How is this different from Uno?
It uses the same public-domain shedding mechanics (color-and-rank match, action cards, "go out" call) that have existed since long before any commercial product, but every line of code, every card name, every animation, and every art asset is original. The slogan and the brand are tglgames.com originals. Trademark-clean by design.
What happens if my friend disconnects mid-game?
Their seat is automatically converted to a real DB-backed bot account on a short timeout. The table keeps playing. If they reconnect within a reasonable window, they take their seat back — otherwise the bot finishes the match for them and they're submitted with whatever score they had at the time.

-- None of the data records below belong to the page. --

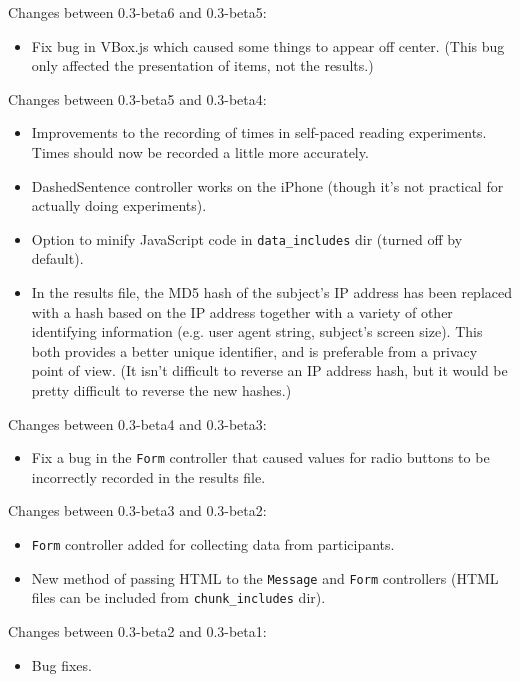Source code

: \documentclass[11pt,letterpaper]{article}
\begin{document}
Changes between 0.3-beta6 and 0.3-beta5:
\begin{itemize}

\item
 Fix bug in VBox.js which caused some things to appear off center. (This bug only affected the presentation of items, not the results.)
\end{itemize}
Changes between 0.3-beta5 and 0.3-beta4:
\begin{itemize}

\item
 Improvements to the recording of times in self-paced reading experiments. Times should now be recorded a little more accurately.
\item
 DashedSentence controller works on the iPhone (though it's not practical for actually doing experiments).
\item
 Option to minify JavaScript code in \texttt{data\_includes} dir (turned off by default).
\item
 In the results file, the MD5 hash of the subject's IP address has been replaced with a hash based on the IP address together with a variety of other identifying information (e.g. user agent string, subject's screen size). This both provides a better unique identifier, and is preferable from a privacy point of view. (It isn't difficult to reverse an IP address hash, but it would be pretty difficult to reverse the new hashes.)
\end{itemize}
Changes between 0.3-beta4 and 0.3-beta3:
\begin{itemize}

\item
 Fix a bug in the \texttt{Form} controller that caused values for radio buttons to be incorrectly recorded in the results file.
\end{itemize}
Changes between 0.3-beta3 and 0.3-beta2:
\begin{itemize}

\item
 \texttt{Form} controller added for collecting data from participants.
\item
 New method of passing HTML to the \texttt{Message} and \texttt{Form} controllers (HTML files can be included from \texttt{chunk\_includes} dir).
\end{itemize}
Changes between 0.3-beta2 and 0.3-beta1:
\begin{itemize}

\item
 Bug fixes.
\end{itemize}
\end{document}
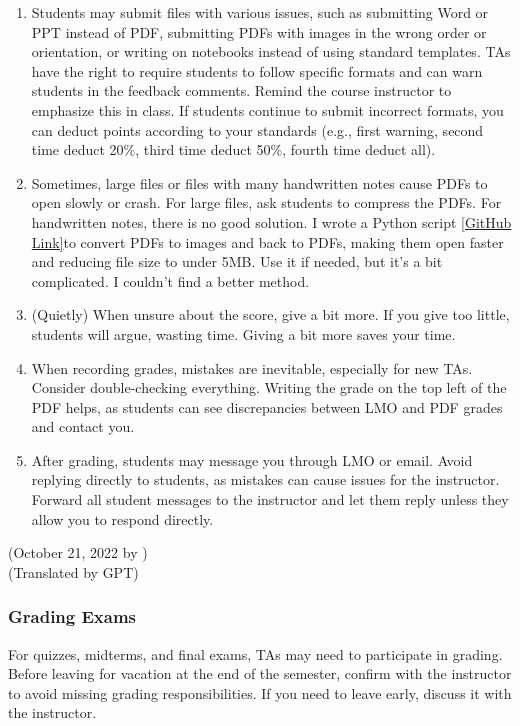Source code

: \begin{enumerate}
\begin{figure}[H]
        \end{figure}
    \item Students may submit files with various issues, such as submitting Word or PPT instead of PDF, submitting PDFs with images in the wrong order or orientation, or writing on notebooks instead of using standard templates. TAs have the right to require students to follow specific formats and can warn students in the feedback comments. Remind the course instructor to emphasize this in class. If students continue to submit incorrect formats, you can deduct points according to your standards (e.g., first warning, second time deduct 20\%, third time deduct 50\%, fourth time deduct all).
    \item Sometimes, large files or files with many handwritten notes cause PDFs to open slowly or crash. For large files, ask students to compress the PDFs. For handwritten notes, there is no good solution. I wrote a Python script \href{https://github.com/kaiwu-astro/xp_pgrs_unofficial_guide/tree/main/fileshare/pdf_to_png_to_pdf.py}{[GitHub Link]}to convert PDFs to images and back to PDFs, making them open faster and reducing file size to under 5MB. Use it if needed, but it’s a bit complicated. I couldn’t find a better method.
    \item (Quietly) When unsure about the score, give a bit more. If you give too little, students will argue, wasting time. Giving a bit more saves your time.
    \item When recording grades, mistakes are inevitable, especially for new TAs. Consider double-checking everything. Writing the grade on the top left of the PDF helps, as students can see discrepancies between LMO and PDF grades and contact you.
    \item After grading, students may message you through LMO or email. Avoid replying directly to students, as mistakes can cause issues for the instructor. Forward all student messages to the instructor and let them reply unless they allow you to respond directly.
\end{enumerate}

\begin{flushright}
    (October 21, 2022 by \Wu) \\
    (Translated by GPT)
\end{flushright}

\subsubsection{Grading Exams}
For quizzes, midterms, and final exams, TAs may need to participate in grading. Before leaving for vacation at the end of the semester, confirm with the instructor to avoid missing grading responsibilities. If you need to leave early, discuss it with the instructor.

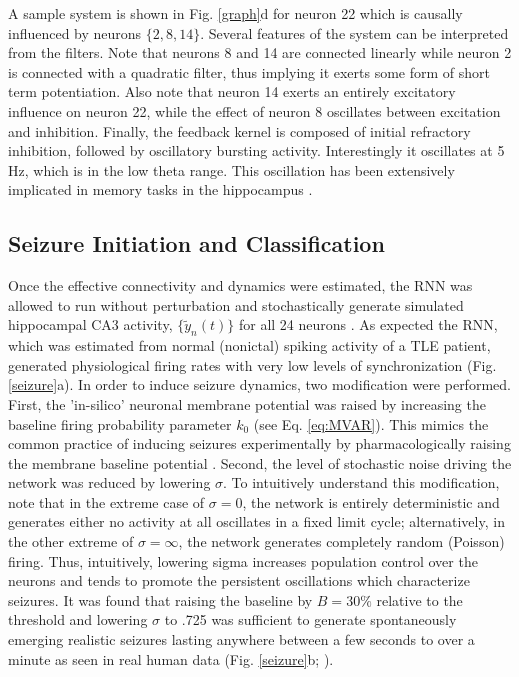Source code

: \documentclass[journal,twoside,web]{ieeecolor}
\newcommand{\nn}{24}    %
\begin{document}
A sample system is shown in Fig. \ref{graph}d for neuron 22 which is causally influenced by neurons $\{2,8,14\}$.
Several features of the system can be interpreted from the filters.
Note that neurons 8 and 14 are connected linearly while neuron 2 is connected with a quadratic filter, thus implying it exerts some form of short term potentiation.
Also note that neuron 14 exerts an entirely excitatory influence on neuron 22, while the effect of neuron 8 oscillates between excitation and inhibition.
Finally, the feedback kernel is composed of initial refractory inhibition, followed by oscillatory bursting activity.
Interestingly it oscillates at 5 Hz, which is in the low theta range. 
This oscillation has been extensively implicated in memory tasks in the hippocampus \cite{buzsaki06,sandler14}.

    \subsection{Seizure Initiation and Classification}

Once the effective connectivity and dynamics were estimated, the RNN was allowed to run without perturbation and stochastically generate simulated hippocampal CA3 activity, $\{\tilde{y}_n(t)\}$ for all \nn{} neurons \cite{pillow08}.
As expected the RNN, which was estimated from normal (nonictal) spiking activity of a TLE patient, generated physiological firing rates with very low levels of synchronization (Fig. \ref{seizure}a).
In order to induce seizure dynamics, two modification were performed.
First, the 'in-silico' neuronal membrane potential was raised by increasing the baseline firing probability parameter $k_0$ (see Eq. \ref{eq:MVAR}).
This mimics the common practice of inducing seizures experimentally by pharmacologically raising the membrane baseline potential \cite{fricker99,avoli02}.
Second, the level of stochastic noise driving the network was reduced by lowering $\sigma$.
To intuitively understand this modification, note that in the extreme case of $\sigma=0$, the network is entirely deterministic and generates either no activity at all oscillates in a fixed limit cycle;
alternatively, in the other extreme of $\sigma=\infty$, the network generates completely random (Poisson) firing.
Thus, intuitively, lowering sigma increases population control over the neurons and tends to promote the persistent oscillations which characterize seizures.
It was found that raising the baseline by $B=30\%$ relative to the threshold and lowering $\sigma$ to .725 was sufficient to generate spontaneously emerging realistic seizures lasting anywhere between a few seconds to over a minute as seen in real human data (Fig. \ref{seizure}b; \cite{bower12,truccolo14}).	
\end{document}
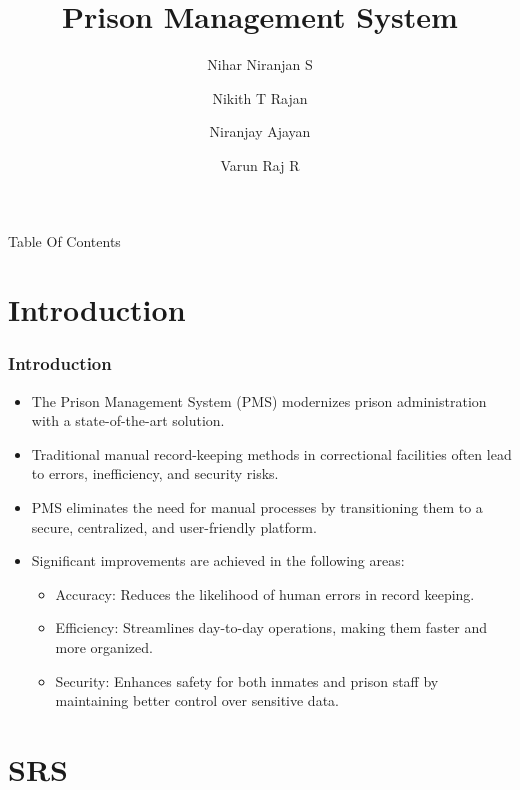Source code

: \documentclass[aspectratio=169]{beamer}
\title{Prison Management System}
\author{Nihar Niranjan S \and Nikith T Rajan \and Niranjay Ajayan \and Varun Raj R}
\institute{
	Department of Computer Engineering\\
	Model Engineering College\\
	Thrikkakara, Kochi 682021\\
}
\begin{document}
\begin{frame}[plain]
    \maketitle
\end{frame}
\begin{frame}{Table Of Contents}
    \tableofcontents
    
\end{frame}
\section{Introduction}
\begin{frame}
    \frametitle{Introduction}
    \begin{itemize}
        \item The Prison Management System (PMS) modernizes prison administration with a state-of-the-art solution.
        \item Traditional manual record-keeping methods in correctional facilities often lead to errors, inefficiency, and security risks.
        \item PMS eliminates the need for manual processes by transitioning them to a secure, centralized, and user-friendly platform.
        \item Significant improvements are achieved in the following areas:
        \begin{itemize}
            \item Accuracy: Reduces the likelihood of human errors in record keeping.
            \item Efficiency: Streamlines day-to-day operations, making them faster and more organized.
            \item Security: Enhances safety for both inmates and prison staff by maintaining better control over sensitive data.
        \end{itemize}
    \end{itemize}
\end{frame}
\section{SRS}
\end{document}
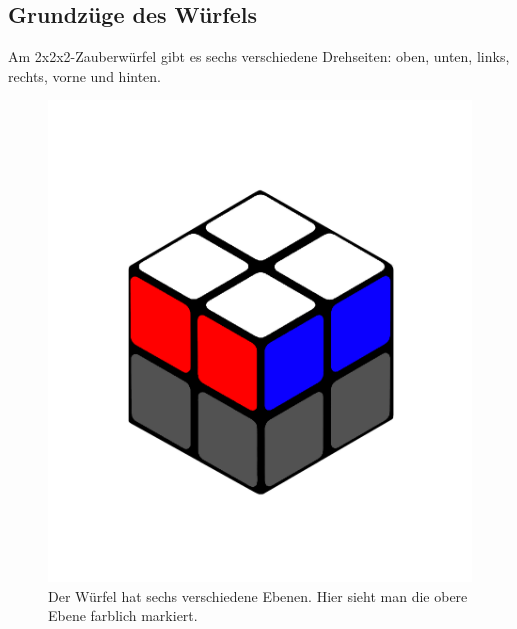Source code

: \documentclass[12pt,a4paper, usenames, dvipsnames]{article}
\begin{document}
\subsection*{Grundzüge des Würfels} 
Am 2x2x2-Zauberwürfel gibt es sechs verschiedene Drehseiten: oben, unten, links, rechts, vorne und hinten. 
\begin{figure}[h]
\centering
\includegraphics[scale=0.1]{ebene.png}
\caption[Ebene des Würfels]{Der Würfel hat sechs verschiedene Ebenen. Hier sieht man die obere Ebene farblich markiert.}
\end{figure}
\end{document}
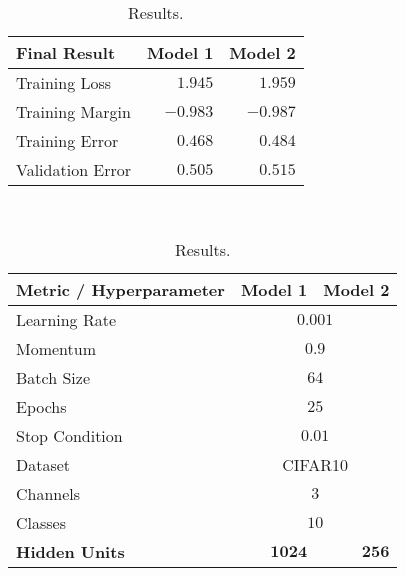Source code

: \documentclass[11pt, reqno]{amsart}
\begin{document}
  \step
    \begin{table}[h]
      \begin{minipage}{.4\textwidth}
        \centering
        \begin{tabular}{| l | r | r |}
          \bottomrule
          Final Result                & Model 1     & Model 2 \\   
          \midrule
          Training Loss               & $1.945$     & $1.959$ \\
          Training Margin             & $-0.983$    & $-0.987$ \\
          Training Error              & $0.468$     & $0.484$	 \\
          Validation Error            & $0.505$     & $0.515$ \\
          \toprule
        \end{tabular}
        \caption{Results.}~\label{tab:results}
      \end{minipage}%
      \begin{minipage}{.6\textwidth}
        \centering
        \begin{tabular}{| l | r | r |}
          \bottomrule
          Metric / Hyperparameter   & Model 1     & Model 2 \\
          \midrule
          Learning Rate             & \multicolumn{2}{c|}{$0.001$}                                    \\ 
          Momentum                  & \multicolumn{2}{c|}{$0.9$}                                      \\ 
          Batch Size                & \multicolumn{2}{c|}{$64$}                                       \\ 
          Epochs                    & \multicolumn{2}{c|}{$25$}                                       \\ 
          Stop Condition            & \multicolumn{2}{c|}{$0.01$}                                     \\
          Dataset                   & \multicolumn{2}{c|}{CIFAR10}                                    \\
          Channels                  & \multicolumn{2}{c|}{$3$}                                        \\
          Classes                   & \multicolumn{2}{c|}{$10$}                                       \\
          \midrule
          \textbf{Hidden Units}     & $\mathbf{1024}$                     & $\mathbf{256}$                      \\

\end{tabular}
\end{minipage}
\end{table}
\end{document}
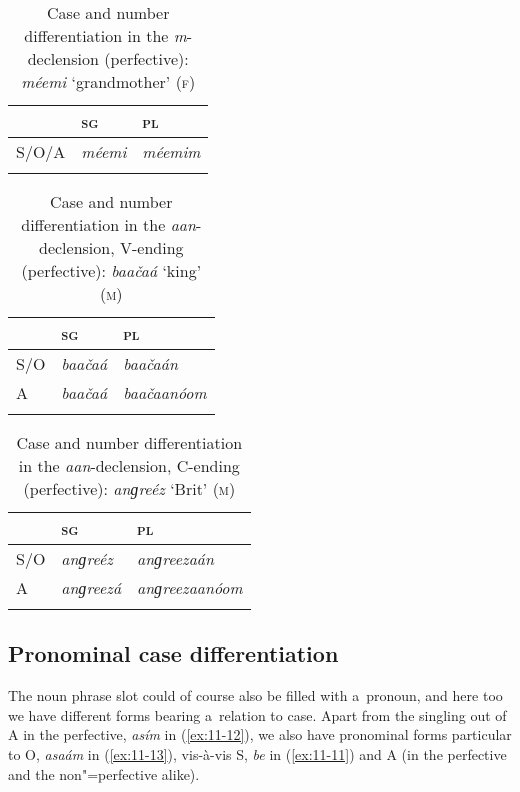 \begin{table}[ht]
\caption{Case and number differentiation in the \textit{m}-declension (perfective): \textit{méemi} `grandmother' \textsc{(f)}}
\begin{tabularx}{\textwidth}{ Q Q Q }
\lsptoprule
&
\textsc{sg} &
\textsc{pl}\\\hline
S/O/A &
\textit{méemi} &
\textit{méemim} \\\lspbottomrule
\end{tabularx}
\label{tab:11-mdecl}
\end{table}


\begin{table}[ht]
\caption{Case and number differentiation in the \textit{aan}-declension, V-ending (perfective): \textit{baačaá} `king' \textsc{(m)}}
\begin{tabularx}{\textwidth}{ Q Q Q }
\lsptoprule
&
\textsc{sg} &
\textsc{pl}\\\hline
S/O &
\textit{baačaá} &
\textit{baačaán} \\
A &
\textit{baačaá} &
\textit{baačaanóom} \\\lspbottomrule
\end{tabularx}
\label{tab:11-aanvdecl}
\end{table}

\begin{table}[ht]
\caption{Case and number differentiation in the \textit{aan}-declension, C-ending (perfective): \textit{anɡreéz} `Brit' \textsc{(m)}}
\begin{tabularx}{\textwidth}{ Q Q Q }
\lsptoprule
&
\textsc{sg} &
\textsc{pl}\\\hline
S/O &
\textit{anɡreéz} &
\textit{anɡreezaán} \\
A &
\textit{anɡreezá} &
\textit{anɡreezaanóom} \\\lspbottomrule
\end{tabularx}
\label{tab:11-aancdecl}
\end{table}




\subsection{Pronominal case differentiation}
\label{subsec:11-2-2}


The noun phrase slot could of course also be filled with a~pronoun, and here too we have different forms bearing a~relation to case. Apart from the singling out of A in the perfective, \textit{asím} in (\ref{ex:11-12}), we also have pronominal forms particular to O, \textit{asaám} in (\ref{ex:11-13}), vis-à-vis S, \textit{be} in (\ref{ex:11-11}) and A (in the perfective and the non"=perfective alike).

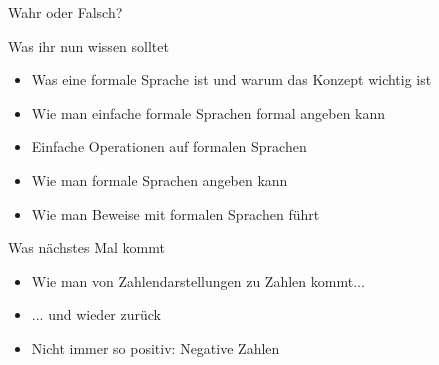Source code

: \begin{frame}[t]{Wahr oder Falsch?}
 	\Socrative
 	
 	\TrueQuestion{$\alA \boder \alB \equiv \alB \boder \alA$}
\end{frame}



%



%

\begin{frame}	
	\begin{block}{Was ihr nun wissen solltet}
		\begin{itemize}
			\item Was eine formale Sprache ist und warum das Konzept wichtig ist
			\item Wie man einfache formale Sprachen formal angeben kann
			\item Einfache Operationen auf formalen Sprachen
			\item Wie man formale Sprachen angeben kann
			\item Wie man Beweise mit formalen Sprachen führt
		\end{itemize}
	\end{block}
	
	\begin{block}{Was nächstes Mal kommt}
		\begin{itemize}
			\item Wie man von Zahlendarstellungen zu Zahlen kommt...
			\item[] ... und wieder zurück
			\item Nicht immer so positiv: Negative Zahlen
		\end{itemize}
	\end{block}
\end{frame}



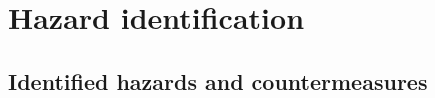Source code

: \section{Hazard identification}
\label{chapter4}

\subsection{Identified hazards and countermeasures}


%
%


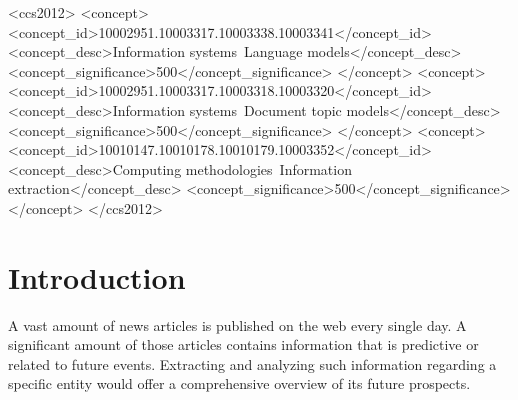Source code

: \documentclass[sigconf]{acmart}
\begin{document}
\begin{CCSXML}
<ccs2012>
   <concept>
       <concept_id>10002951.10003317.10003338.10003341</concept_id>
       <concept_desc>Information systems~Language models</concept_desc>
       <concept_significance>500</concept_significance>
       </concept>
   <concept>
       <concept_id>10002951.10003317.10003318.10003320</concept_id>
       <concept_desc>Information systems~Document topic models</concept_desc>
       <concept_significance>500</concept_significance>
       </concept>
   <concept>
       <concept_id>10010147.10010178.10010179.10003352</concept_id>
       <concept_desc>Computing methodologies~Information extraction</concept_desc>
       <concept_significance>500</concept_significance>
       </concept>
 </ccs2012>
\end{CCSXML}




\maketitle

\newpage

\section{Introduction}
A vast amount of news articles is published on the web every single day. A significant amount of those articles contains information that is predictive or related to future events. Extracting and analyzing such information regarding a specific entity would offer a comprehensive overview of its future prospects.
\end{document}

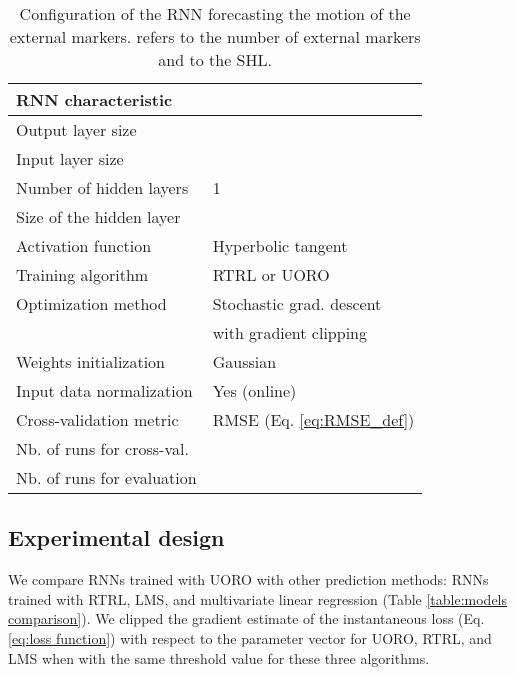 \documentclass[twocolumn,a4paper]{svjour3} \sloppy          \smartqed
\begin{document}
\begin{table}[thb!]
\normalsize
\setlength{\tabcolsep}{5pt}
\begin{tabular}{ll}
\hline
RNN characteristic &  \\
\hline
Output layer size       &  \\
Input layer size        & \\
Number of hidden layers & 1 \\
Size of the hidden layer &  \\
Activation function  &  Hyperbolic tangent \\
Training algorithm &  RTRL or UORO\\
Optimization method & Stochastic grad. descent \\ 
                    & with gradient clipping \\
Weights initialization & Gaussian \\
Input data normalization & Yes (online)\\
Cross-validation metric & RMSE (Eq. \ref{eq:RMSE_def}) \\
Nb. of runs for cross-val. & \\
Nb. of runs for evaluation &  \\
\hline
\end{tabular}
\caption{Configuration of the RNN forecasting the motion of the external markers.  refers to the number of external markers and  to the SHL.}
\label{table:RNNs_configuration}
\end{table} 


\subsection{Experimental design}

We compare RNNs trained with UORO with other prediction methods: RNNs trained with RTRL, LMS, and multivariate linear regression (Table \ref{table:models comparison}). We clipped the gradient estimate of the instantaneous loss (Eq. \ref{eq:loss function}) with respect to the parameter vector  for UORO, RTRL, and LMS when  with the same threshold value  for these three algorithms.
\end{document}
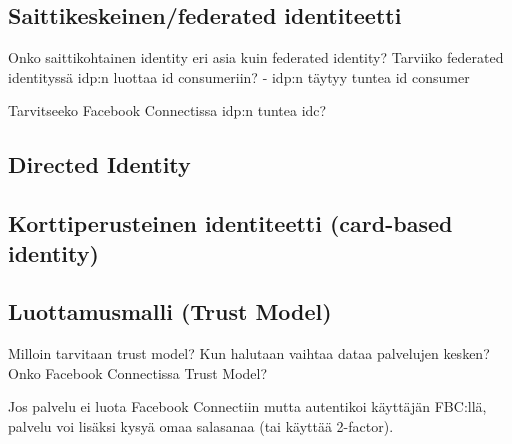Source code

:\documentclass[finnish,gradu]{tktltiki}
\begin{document}

  \subsection{Saittikeskeinen/federated identiteetti} %
  \label{sub:saittikeskeinen_identiteetti}
  Onko saittikohtainen identity eri asia kuin federated identity?
  Tarviiko federated identityssä idp:n luottaa id consumeriin?
  - idp:n täytyy tuntea id consumer

  Tarvitseeko Facebook Connectissa idp:n tuntea idc?



  \subsection{Directed Identity} %
  \label{sub:directed_identity}


  \subsection{Korttiperusteinen identiteetti (card-based identity)} %
  \label{sub:korttiperusteinen_identiteetti_card_based_identity_}

  \subsection{Luottamusmalli (Trust Model)} %
  \label{sub:luottamusmalli_trust_model_}
  Milloin tarvitaan trust model? Kun halutaan vaihtaa dataa palvelujen kesken? Onko Facebook Connectissa Trust Model?

  Jos palvelu ei luota Facebook Connectiin mutta autentikoi käyttäjän FBC:llä, palvelu voi lisäksi kysyä omaa salasanaa (tai käyttää 2-factor).
\end{document}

Why does each rule combo have its own leaderboard?
The Stacker on changes the deck composition. Max-cards auto-out changes the win condition. Color Dump adds four wilds. A score earned under one rule set isn't comparable to a score earned under another, so the canonical (sorted, comma-joined) ruleset string scopes the leaderboard. vanilla is the baseline; everything else is its own table.
Can I host a private game?
All friend matches are private by default — the 8-character invite code is the only way in. There's no public lobby browser. You can also send a DM friend invite from your profile to any registered handle.
Is there an app?
No, and there won't be. Everything is a browser page. Add to your home screen if you want an icon — it'll launch fullscreen.